Exception: Error when checking model target: expected convolution2d_70 to have shape (None, 1, 36L, 20L) but got array with shape (49L, 1L, 36L, 18L)
from keras.layers import Dense, Input, Convolution2D, MaxPooling2D, UpSampling2D
from keras.models import Model
from os import listdir
import os.path
import numpy as np
import re
versions = !pip freeze
for line in versions:
if re.search('Keras', line):
print line
samples = 100
x = np.ndarray([samples,36,18])
i=0
for i in range(samples):
x[i] = np.random.randint(15, size=(36, 18))
i+=1
#TODO: CREATE A REAL TEST SET
x_train = x[:49]
x_test = x[50:]
print x_train.shape
print x_test.shape
#INPUT LAYER
input_img = Input(shape=(1,x_train.shape[1],x_train.shape[2]))
x = Convolution2D(16, 3, 3, activation='relu', border_mode='same')(input_img)
x = MaxPooling2D((2, 2), border_mode='same')(x)
x = Convolution2D(8, 3, 3, activation='relu', border_mode='same')(x)
x = MaxPooling2D((2, 2), border_mode='same')(x)
x = Convolution2D(8, 3, 3, activation='relu', border_mode='same')(x)
encoded = MaxPooling2D((2, 2), border_mode='same')(x)
# at this point the representation is (8, 4, 4) i.e. 128-dimensional
x = Convolution2D(8, 3, 3, activation='relu', border_mode='same')(encoded)
x = UpSampling2D((2, 2))(x)
x = Convolution2D(8, 3, 3, activation='relu', border_mode='same')(x)
x = UpSampling2D((2, 2))(x)
x = Convolution2D(16, 3, 3, activation='relu')(x)
x = UpSampling2D((2, 2))(x)
decoded = Convolution2D(1, 3, 3, activation='sigmoid', border_mode='same')(x)
#MODEL
autoencoder = Model(input=input_img, output=decoded)
#SEPERATE ENCODER MODEL
encoder = Model(input=input_img, output=encoded)

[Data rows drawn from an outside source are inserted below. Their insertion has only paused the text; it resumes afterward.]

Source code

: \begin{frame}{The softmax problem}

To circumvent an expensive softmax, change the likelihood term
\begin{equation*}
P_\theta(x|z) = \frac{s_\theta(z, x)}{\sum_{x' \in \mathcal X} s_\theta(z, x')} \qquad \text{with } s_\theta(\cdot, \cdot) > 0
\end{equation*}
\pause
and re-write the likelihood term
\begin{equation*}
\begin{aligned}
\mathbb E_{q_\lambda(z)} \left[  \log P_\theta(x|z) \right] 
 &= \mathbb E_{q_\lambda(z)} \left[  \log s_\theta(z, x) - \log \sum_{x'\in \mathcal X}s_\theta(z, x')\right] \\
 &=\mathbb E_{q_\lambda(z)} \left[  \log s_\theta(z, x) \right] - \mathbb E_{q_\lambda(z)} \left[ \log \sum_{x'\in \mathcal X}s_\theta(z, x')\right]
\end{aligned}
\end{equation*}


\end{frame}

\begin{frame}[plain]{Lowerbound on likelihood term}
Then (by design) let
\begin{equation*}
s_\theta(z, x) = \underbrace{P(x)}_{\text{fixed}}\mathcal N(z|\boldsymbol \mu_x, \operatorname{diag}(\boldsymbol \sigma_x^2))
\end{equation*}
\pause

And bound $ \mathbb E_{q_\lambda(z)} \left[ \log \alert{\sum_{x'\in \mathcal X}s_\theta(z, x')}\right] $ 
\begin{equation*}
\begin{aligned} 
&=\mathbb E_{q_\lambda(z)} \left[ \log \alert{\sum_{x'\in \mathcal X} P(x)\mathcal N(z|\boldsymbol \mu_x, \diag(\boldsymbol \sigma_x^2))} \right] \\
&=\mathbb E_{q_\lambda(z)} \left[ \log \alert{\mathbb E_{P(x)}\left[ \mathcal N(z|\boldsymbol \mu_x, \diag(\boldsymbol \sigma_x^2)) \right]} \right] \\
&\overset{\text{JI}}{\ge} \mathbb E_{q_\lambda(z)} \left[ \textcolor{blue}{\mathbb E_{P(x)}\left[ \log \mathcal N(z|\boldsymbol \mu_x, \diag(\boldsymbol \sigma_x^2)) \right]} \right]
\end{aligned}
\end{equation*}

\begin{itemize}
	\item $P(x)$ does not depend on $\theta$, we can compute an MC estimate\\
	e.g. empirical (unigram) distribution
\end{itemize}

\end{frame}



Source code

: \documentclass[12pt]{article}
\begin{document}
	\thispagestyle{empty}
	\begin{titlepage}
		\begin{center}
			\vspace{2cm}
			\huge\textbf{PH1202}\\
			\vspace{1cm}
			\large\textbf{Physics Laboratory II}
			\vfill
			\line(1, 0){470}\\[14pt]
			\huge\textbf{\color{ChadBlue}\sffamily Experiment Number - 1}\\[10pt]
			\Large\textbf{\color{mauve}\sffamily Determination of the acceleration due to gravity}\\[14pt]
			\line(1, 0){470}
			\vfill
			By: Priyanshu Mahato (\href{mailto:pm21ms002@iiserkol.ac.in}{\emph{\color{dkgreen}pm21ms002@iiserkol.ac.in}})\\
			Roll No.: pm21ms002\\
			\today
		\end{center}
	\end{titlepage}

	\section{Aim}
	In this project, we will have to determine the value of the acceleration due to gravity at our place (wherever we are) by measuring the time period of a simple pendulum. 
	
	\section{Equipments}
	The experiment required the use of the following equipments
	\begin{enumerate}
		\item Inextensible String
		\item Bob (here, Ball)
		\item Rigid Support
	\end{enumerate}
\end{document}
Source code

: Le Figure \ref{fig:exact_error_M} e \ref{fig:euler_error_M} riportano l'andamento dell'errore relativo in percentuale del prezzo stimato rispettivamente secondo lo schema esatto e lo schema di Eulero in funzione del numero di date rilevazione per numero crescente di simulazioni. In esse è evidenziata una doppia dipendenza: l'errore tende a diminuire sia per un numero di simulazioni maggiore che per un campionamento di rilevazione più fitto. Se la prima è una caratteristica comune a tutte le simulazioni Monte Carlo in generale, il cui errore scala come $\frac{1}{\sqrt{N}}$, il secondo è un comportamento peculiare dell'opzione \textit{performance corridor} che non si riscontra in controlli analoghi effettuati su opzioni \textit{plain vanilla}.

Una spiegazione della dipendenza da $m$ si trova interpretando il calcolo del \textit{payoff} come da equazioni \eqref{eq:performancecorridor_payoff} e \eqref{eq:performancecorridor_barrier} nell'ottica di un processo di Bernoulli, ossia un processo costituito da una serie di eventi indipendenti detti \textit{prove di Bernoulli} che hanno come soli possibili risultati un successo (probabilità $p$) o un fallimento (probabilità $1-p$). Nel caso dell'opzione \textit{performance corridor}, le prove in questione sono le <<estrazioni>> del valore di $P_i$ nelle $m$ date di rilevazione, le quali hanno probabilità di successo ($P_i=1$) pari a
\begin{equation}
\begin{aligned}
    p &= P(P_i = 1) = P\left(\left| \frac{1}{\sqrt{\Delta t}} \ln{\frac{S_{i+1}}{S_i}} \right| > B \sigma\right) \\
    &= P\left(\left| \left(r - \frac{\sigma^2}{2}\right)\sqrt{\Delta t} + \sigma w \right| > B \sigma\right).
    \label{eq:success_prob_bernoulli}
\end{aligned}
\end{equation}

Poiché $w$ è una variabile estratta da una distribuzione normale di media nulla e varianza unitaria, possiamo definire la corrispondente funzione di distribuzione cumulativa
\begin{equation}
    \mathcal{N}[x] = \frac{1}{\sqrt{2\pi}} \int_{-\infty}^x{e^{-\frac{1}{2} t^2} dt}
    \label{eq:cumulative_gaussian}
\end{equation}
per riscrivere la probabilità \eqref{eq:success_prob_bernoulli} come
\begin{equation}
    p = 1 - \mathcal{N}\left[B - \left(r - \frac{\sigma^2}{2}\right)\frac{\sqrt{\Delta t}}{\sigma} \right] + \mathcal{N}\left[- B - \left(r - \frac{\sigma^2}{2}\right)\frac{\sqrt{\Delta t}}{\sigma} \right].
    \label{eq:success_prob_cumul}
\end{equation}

# create a placeholder for an encoded (32-dimensional) input
encoded_input = Input(shape=(8, 4, 4))
# retrieve the last layer of the autoencoder model
decoder_layer1 = autoencoder.layers[-3]
decoder_layer2 = autoencoder.layers[-2]
decoder_layer3 = autoencoder.layers[-1]
print decoder_layer3.get_config()
# create the decoder model
decoder = Model(input=encoded_input, output=decoder_layer3(decoder_layer2(decoder_layer1(encoded_input))))
#COMPILER
autoencoder.compile(optimizer='adadelta', loss='binary_crossentropy')
autoencoder.summary()
x_train = x_train.astype('float32') / 15.

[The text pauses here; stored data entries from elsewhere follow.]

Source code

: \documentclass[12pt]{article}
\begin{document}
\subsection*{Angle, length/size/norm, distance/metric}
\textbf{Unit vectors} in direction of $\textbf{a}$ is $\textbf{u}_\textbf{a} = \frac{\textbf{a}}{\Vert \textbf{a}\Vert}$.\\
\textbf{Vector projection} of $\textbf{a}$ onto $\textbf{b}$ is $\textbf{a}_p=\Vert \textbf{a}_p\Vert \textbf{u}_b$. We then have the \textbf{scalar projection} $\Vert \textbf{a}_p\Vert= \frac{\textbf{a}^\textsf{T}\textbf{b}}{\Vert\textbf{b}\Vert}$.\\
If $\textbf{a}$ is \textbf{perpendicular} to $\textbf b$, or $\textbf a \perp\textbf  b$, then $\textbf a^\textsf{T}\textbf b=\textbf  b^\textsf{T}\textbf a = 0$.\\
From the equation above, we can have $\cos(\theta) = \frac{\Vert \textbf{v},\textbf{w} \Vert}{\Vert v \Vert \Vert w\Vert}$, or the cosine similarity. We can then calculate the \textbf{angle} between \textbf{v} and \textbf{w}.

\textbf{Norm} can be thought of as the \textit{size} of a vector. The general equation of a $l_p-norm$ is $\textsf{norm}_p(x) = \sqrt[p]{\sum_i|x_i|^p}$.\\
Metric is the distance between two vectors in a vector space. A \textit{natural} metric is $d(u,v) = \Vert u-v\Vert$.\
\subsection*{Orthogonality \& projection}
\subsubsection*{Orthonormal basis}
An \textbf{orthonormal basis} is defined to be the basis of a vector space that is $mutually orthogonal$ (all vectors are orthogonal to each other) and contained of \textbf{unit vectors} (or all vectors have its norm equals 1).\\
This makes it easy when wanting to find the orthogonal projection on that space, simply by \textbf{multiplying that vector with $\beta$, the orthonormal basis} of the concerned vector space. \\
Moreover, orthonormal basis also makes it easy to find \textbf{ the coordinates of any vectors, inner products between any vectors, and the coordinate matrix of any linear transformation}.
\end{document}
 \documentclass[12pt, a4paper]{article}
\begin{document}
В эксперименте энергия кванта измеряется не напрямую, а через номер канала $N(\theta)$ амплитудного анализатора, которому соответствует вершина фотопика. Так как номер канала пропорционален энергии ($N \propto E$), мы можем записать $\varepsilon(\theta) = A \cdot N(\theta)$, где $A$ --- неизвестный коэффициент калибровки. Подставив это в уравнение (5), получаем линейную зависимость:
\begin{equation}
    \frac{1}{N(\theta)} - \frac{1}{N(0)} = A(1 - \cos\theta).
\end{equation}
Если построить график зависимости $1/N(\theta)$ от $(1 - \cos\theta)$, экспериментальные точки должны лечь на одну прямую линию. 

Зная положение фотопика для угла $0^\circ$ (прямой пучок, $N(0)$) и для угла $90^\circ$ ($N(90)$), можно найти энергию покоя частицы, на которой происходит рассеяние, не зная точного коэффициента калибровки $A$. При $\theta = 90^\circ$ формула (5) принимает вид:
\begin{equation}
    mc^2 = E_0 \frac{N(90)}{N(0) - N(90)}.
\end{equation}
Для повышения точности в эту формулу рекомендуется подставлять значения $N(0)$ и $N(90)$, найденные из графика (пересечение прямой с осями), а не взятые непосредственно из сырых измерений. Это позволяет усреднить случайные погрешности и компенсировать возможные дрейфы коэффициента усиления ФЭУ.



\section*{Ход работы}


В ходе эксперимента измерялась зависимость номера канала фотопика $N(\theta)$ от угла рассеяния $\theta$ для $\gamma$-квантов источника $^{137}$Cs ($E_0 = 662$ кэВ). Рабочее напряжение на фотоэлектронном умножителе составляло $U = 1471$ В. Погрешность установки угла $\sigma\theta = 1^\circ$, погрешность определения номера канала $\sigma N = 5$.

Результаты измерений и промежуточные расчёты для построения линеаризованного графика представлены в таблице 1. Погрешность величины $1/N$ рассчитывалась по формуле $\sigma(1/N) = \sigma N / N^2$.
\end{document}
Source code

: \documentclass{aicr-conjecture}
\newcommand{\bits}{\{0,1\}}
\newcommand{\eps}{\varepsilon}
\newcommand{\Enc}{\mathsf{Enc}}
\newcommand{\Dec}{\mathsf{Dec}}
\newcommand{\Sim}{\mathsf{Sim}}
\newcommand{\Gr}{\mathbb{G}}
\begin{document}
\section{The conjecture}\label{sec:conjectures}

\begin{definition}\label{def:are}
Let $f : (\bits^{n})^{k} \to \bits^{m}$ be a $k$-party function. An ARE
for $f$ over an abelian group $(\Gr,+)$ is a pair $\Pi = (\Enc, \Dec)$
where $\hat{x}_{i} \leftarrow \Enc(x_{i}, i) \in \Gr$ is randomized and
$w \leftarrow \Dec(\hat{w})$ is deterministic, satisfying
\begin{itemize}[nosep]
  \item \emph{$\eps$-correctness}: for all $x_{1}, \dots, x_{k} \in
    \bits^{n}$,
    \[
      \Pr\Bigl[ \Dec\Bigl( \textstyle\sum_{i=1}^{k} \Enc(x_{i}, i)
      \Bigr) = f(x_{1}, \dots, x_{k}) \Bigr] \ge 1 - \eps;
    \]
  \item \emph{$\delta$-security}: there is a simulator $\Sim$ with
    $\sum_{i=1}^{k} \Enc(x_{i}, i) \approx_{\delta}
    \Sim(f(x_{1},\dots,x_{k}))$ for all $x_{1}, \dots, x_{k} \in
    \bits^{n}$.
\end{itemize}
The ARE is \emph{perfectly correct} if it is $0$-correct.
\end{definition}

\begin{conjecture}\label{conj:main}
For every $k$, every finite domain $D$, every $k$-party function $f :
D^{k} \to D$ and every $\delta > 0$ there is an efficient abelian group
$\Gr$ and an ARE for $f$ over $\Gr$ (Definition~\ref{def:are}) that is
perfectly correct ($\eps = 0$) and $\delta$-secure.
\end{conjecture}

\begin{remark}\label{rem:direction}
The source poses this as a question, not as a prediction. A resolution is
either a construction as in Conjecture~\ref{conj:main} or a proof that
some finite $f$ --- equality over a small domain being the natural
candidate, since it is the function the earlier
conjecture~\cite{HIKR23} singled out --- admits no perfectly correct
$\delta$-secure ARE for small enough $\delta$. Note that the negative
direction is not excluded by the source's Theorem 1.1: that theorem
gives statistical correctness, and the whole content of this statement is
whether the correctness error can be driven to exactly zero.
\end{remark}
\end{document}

x_test = x_test.astype('float32') / 15.
x_test = np.reshape(x_test, (len(x_test), 1, x_test.shape[1], x_test.shape[2]))
x_train = np.reshape(x_train, (len(x_train), 1, x_train.shape[1], x_train.shape[2]))
autoencoder.fit(x_train,
x_train,
nb_epoch=5,
batch_size=1,
verbose=True,
shuffle=True,
validation_data=(x_test,x_test))
Notice that in third convolutional layer in decoder you are missing border_mode='same'. This makes your dimensionality mismatch.